Meus pés estão fincados agora em Suzano. Especificamente em uma sala fechada, diante de um computador e com demandas cotidianas - burocracias e correrias que fazem com que a gente mais corra do que ande. Por isso acho que meus pés estão cansados. Mas não é só isso. Acho que meus pés estranham não estar de chinelos, ou mesmo descalços. O sapato sufoca. É primavera e tá um pouco quente. E aí parece que eu sinto que esse chão tem algo da repulsa. Não do nojo, mas de que “Esse não é o meu barro”. Por isso, se me perguntam onde está o meu pé, eu sei que ele de alguma forma está em Recife. Está nos meus amigos que o tempo vem distanciando, está nas memórias no lago da Federal e debaixo de um pé de acerola no quintal de casa. Mas ainda tem outro pé. Esse fincado no sertão, debaixo de um juazeiro e de uma memória que pouco a pouco está se perdendo - esses dias descobri que meu avô tem Alzheimer - e as pessoas que me viram bebezinho muitas já se foram. Mas eu sei que algo de mim está lá. Perdido… ou por redescobrir. Tem o riacho onde eu vi um bode chupar manga. Tem a pedra onde um tio meu cagou no outro no jogo de esconde-esconde. Tem a casa antiga que tá só a base. E tem uma tulha de passado que passou sem que eu pudesse abraça-lo.

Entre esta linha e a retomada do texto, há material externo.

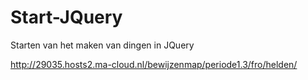 # Start-JQuery
Starten van het maken van dingen in JQuery

http://29035.hosts2.ma-cloud.nl/bewijzenmap/periode1.3/fro/helden/
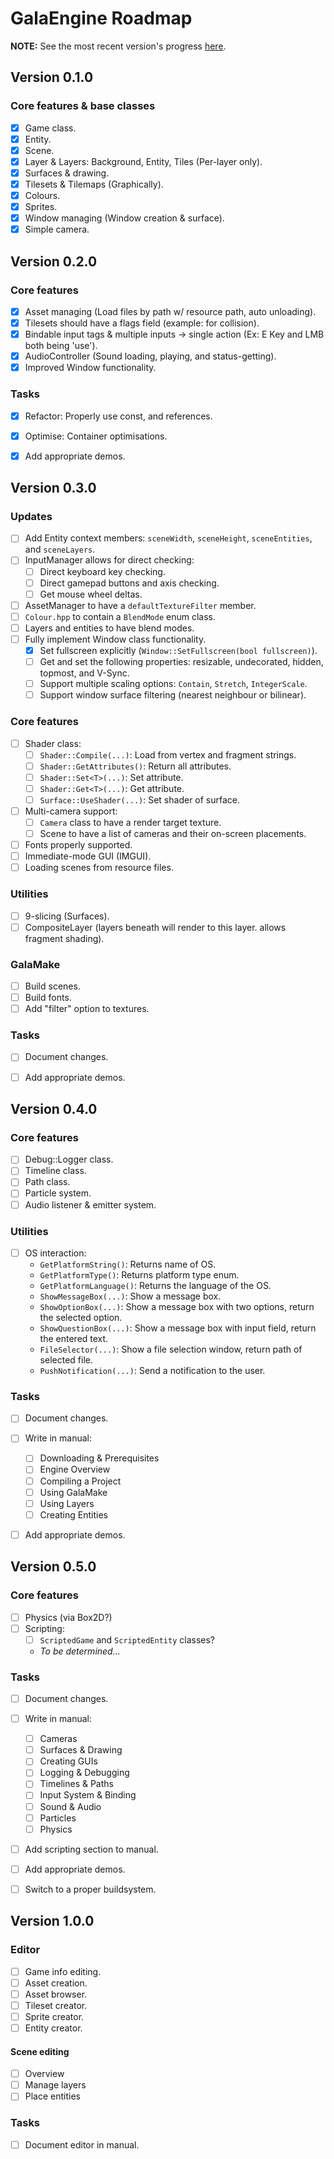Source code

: # GalaEngine Roadmap
**NOTE:** See the most recent version's progress [here](#version-030).

## Version 0.1.0
### Core features & base classes
- [x] Game class.
- [x] Entity.
- [x] Scene.
- [x] Layer & Layers: Background, Entity, Tiles (Per-layer only).
- [x] Surfaces & drawing.
- [x] Tilesets & Tilemaps (Graphically).
- [x] Colours.
- [x] Sprites.
- [x] Window managing (Window creation & surface).
- [x] Simple camera.
			
## Version 0.2.0
### Core features
- [x] Asset managing (Load files by path w/ resource path, auto unloading).
- [x] Tilesets should have a flags field (example: for collision).
- [x] Bindable input tags & multiple inputs -> single action (Ex: E Key and LMB both being 'use').
- [x] AudioController (Sound loading, playing, and status-getting).
- [x] Improved Window functionality.

### Tasks
- [x] Refactor: Properly use const, and references.
- [x] Optimise: Container optimisations.
- [x] Add appropriate demos.


## Version 0.3.0
### Updates
- [ ] Add Entity context members: `sceneWidth`, `sceneHeight`, `sceneEntities`, and `sceneLayers`.
- [ ] InputManager allows for direct checking:
  - [ ] Direct keyboard key checking.
  - [ ] Direct gamepad buttons and axis checking.
  - [ ] Get mouse wheel deltas.
- [ ] AssetManager to have a `defaultTextureFilter` member.
- [ ] `Colour.hpp` to contain a `BlendMode` enum class.
- [ ] Layers and entities to have blend modes.
- [ ] Fully implement Window class functionality.
  - [x] Set fullscreen explicitly (`Window::SetFullscreen(bool fullscreen)`).
  - [ ] Get and set the following properties: resizable, undecorated, hidden, topmost, and V-Sync.
  - [ ] Support multiple scaling options: `Contain`, `Stretch`, `IntegerScale`.
  - [ ] Support window surface filtering (nearest neighbour or bilinear).

### Core features
- [ ] Shader class:
  - [ ] ``Shader::Compile(...)``: Load from vertex and fragment strings.
  - [ ] ``Shader::GetAttributes()``: Return all attributes.
  - [ ] ``Shader::Set<T>(...)``: Set attribute.
  - [ ] ``Shader::Get<T>(...)``: Get attribute.
  - [ ] ``Surface::UseShader(...)``: Set shader of surface.
- [ ] Multi-camera support:
  - [ ] `Camera` class to have a render target texture.
  - [ ] Scene to have a list of cameras and their on-screen placements.
- [ ] Fonts properly supported.
- [ ] Immediate-mode GUI (IMGUI).
- [ ] Loading scenes from resource files.

### Utilities
- [ ] 9-slicing (Surfaces).
- [ ] CompositeLayer (layers beneath will render to this layer. allows fragment shading).

### GalaMake
- [ ] Build scenes.
- [ ] Build fonts.
- [ ] Add "filter" option to textures.

### Tasks
- [ ] Document changes.
- [ ] Add appropriate demos.


## Version 0.4.0
### Core features
- [ ] Debug::Logger class.
- [ ] Timeline class.
- [ ] Path class.
- [ ] Particle system.
- [ ] Audio listener & emitter system.

### Utilities
- [ ] OS interaction:
  - `GetPlatformString()`: Returns name of OS.
  - `GetPlatformType()`: Returns platform type enum.
  - `GetPlatformLanguage()`: Returns the language of the OS.
  - `ShowMessageBox(...)`: Show a message box.
  - `ShowOptionBox(...)`: Show a message box with two options, return the selected option.
  - `ShowQuestionBox(...)`: Show a message box with input field, return the entered text.
  - `FileSelector(...)`: Show a file selection window, return path of selected file.
  - `PushNotification(...)`: Send a notification to the user.
  
### Tasks
- [ ] Document changes.
- [ ] Write in manual:
  - [ ] Downloading & Prerequisites
  - [ ] Engine Overview
  - [ ] Compiling a Project
  - [ ] Using GalaMake
  - [ ] Using Layers
  - [ ] Creating Entities
- [ ] Add appropriate demos.


## Version 0.5.0
### Core features
- [ ] Physics (via Box2D?)
- [ ] Scripting:
  - [ ] ``ScriptedGame`` and ``ScriptedEntity`` classes?
  - *To be determined...*

### Tasks
- [ ] Document changes.
- [ ] Write in manual:
  - [ ] Cameras
  - [ ] Surfaces & Drawing
  - [ ] Creating GUIs
  - [ ] Logging & Debugging
  - [ ] Timelines & Paths
  - [ ] Input System & Binding
  - [ ] Sound & Audio
  - [ ] Particles
  - [ ] Physics
- [ ] Add scripting section to manual.
- [ ] Add appropriate demos.
- [ ] Switch to a proper buildsystem.


## Version 1.0.0
### Editor
- [ ] Game info editing.
- [ ] Asset creation.
- [ ] Asset browser.
- [ ] Tileset creator.
- [ ] Sprite creator.
- [ ] Entity creator.

#### Scene editing
- [ ] Overview
- [ ] Manage layers
- [ ] Place entities

### Tasks
- [ ] Document editor in manual.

Não sei para onde eu quero ir. O máximo que sei é que nesse chão que agora piso algumas coisas já me mudaram. Veio a minha esposa. Veio a minha filha. Veio o teatro e a literatura e outras pessoas que vieram e ficaram e até fincaram raízes…

Pensar nos pés como uma fotografia… talvez eu os pense mais como texto. O resto… é devir.